Juan Luis Cipriani llevó con éxito la disputa política al campo ideológico religioso, convirtiéndose por momentos en el principal vocero del conservadurismo local, ansioso de representantes articulados. Su paso a retiro es muestra evidente de que la Iglesia es una fuerza política en el Perú. Basta ver las reacciones que el evento ha generado en ciudadanos, legisladores y opinólogos. Más allá de las opiniones personales que cada uno pueda tener de él, su salida marca el fin de una era.

No es que la Iglesia haya sido nunca una entidad neutral –finalmente, muchos de sus valores entran en franco conflicto con los que promueve una sociedad secular–, pero también es cierto que convirtió a la Iglesia en un operador de intereses partidarios de una manera mucho más evidente y frontal que sus antecesores. Bastaba con escuchar su programa radial o sus homilías para entender por qué algunas bancadas parecen extrañarlo ya.

La política y la religión nunca han estado separadas y difícilmente lo estarán. La historia de la Iglesia está marcada por acomodos y peleas con el poder político y económico. Desde la validación del papa Juan Pablo II al dictador Pinochet hasta la teología de la liberación, la Iglesia siempre se ha entendido a sí misma como un actor activo en la escena política. Aun así, lo que pasó en estos años en nuestro país debería hacernos reflexionar sobre los riesgos que esto implica.

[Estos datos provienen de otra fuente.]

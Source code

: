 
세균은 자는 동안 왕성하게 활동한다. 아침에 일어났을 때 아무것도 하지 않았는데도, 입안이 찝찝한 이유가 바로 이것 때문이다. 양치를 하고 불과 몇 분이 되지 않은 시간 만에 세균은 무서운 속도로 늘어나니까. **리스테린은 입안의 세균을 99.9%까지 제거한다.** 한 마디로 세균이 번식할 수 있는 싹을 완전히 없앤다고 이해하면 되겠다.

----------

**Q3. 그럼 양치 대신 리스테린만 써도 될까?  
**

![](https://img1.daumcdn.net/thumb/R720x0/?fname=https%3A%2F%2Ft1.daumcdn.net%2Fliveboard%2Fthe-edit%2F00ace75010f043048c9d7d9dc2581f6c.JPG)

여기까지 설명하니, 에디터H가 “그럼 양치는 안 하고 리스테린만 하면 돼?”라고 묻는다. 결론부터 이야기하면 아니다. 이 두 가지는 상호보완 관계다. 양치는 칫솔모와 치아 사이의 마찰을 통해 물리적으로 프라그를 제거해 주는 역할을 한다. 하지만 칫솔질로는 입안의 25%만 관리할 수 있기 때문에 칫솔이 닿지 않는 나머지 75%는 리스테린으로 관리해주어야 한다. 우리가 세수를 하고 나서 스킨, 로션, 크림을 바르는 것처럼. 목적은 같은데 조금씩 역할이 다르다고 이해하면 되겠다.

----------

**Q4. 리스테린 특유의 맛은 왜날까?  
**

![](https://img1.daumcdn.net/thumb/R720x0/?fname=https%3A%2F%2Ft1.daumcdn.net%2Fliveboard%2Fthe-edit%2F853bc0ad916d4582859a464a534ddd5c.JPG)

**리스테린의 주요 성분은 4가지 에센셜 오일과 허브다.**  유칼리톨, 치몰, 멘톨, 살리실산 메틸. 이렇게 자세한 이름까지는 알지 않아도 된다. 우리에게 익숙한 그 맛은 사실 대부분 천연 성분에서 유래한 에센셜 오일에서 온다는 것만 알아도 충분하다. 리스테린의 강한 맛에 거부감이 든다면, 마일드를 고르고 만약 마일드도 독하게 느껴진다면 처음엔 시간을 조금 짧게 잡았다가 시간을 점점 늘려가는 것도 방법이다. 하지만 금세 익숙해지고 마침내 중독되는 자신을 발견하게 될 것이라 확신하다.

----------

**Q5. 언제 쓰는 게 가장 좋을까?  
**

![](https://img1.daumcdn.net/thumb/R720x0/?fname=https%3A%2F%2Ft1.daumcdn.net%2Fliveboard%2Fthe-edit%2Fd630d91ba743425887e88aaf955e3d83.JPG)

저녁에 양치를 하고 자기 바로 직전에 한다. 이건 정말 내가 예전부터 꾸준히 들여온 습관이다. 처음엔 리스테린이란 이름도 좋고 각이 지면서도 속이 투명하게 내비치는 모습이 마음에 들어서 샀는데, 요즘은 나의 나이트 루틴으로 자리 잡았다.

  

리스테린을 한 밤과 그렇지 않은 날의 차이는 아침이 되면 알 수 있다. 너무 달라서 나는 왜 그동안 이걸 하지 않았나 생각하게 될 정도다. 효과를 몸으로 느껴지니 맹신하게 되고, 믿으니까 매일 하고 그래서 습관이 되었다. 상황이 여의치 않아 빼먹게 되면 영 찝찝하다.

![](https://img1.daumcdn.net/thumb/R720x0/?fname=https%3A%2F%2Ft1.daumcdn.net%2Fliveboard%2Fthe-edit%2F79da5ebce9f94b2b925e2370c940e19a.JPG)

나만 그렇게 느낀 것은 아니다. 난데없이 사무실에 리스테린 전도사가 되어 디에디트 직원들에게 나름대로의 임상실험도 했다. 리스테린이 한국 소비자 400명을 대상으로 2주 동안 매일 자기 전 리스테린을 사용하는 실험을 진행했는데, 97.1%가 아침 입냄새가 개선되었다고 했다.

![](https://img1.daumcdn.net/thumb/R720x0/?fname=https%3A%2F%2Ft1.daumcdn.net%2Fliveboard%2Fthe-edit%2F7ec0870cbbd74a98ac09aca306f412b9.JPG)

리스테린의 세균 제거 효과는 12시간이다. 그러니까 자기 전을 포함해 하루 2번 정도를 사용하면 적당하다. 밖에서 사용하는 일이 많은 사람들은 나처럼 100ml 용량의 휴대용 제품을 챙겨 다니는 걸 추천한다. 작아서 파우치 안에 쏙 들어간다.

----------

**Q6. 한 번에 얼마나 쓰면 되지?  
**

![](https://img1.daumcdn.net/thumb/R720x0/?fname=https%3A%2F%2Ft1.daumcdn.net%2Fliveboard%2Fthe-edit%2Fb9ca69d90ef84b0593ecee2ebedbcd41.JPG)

Muchos peruanos miran a la Iglesia como una guía moral infalible e ir en contra de las afiliaciones partidarias que su máximo representante hacía explícitas evidentemente generaba conflictos y distorsiones. Si es que, además, el Estado peruano financia con dinero público parte de las actividades de esta organización, los cuestionamientos se hacen incluso más válidos.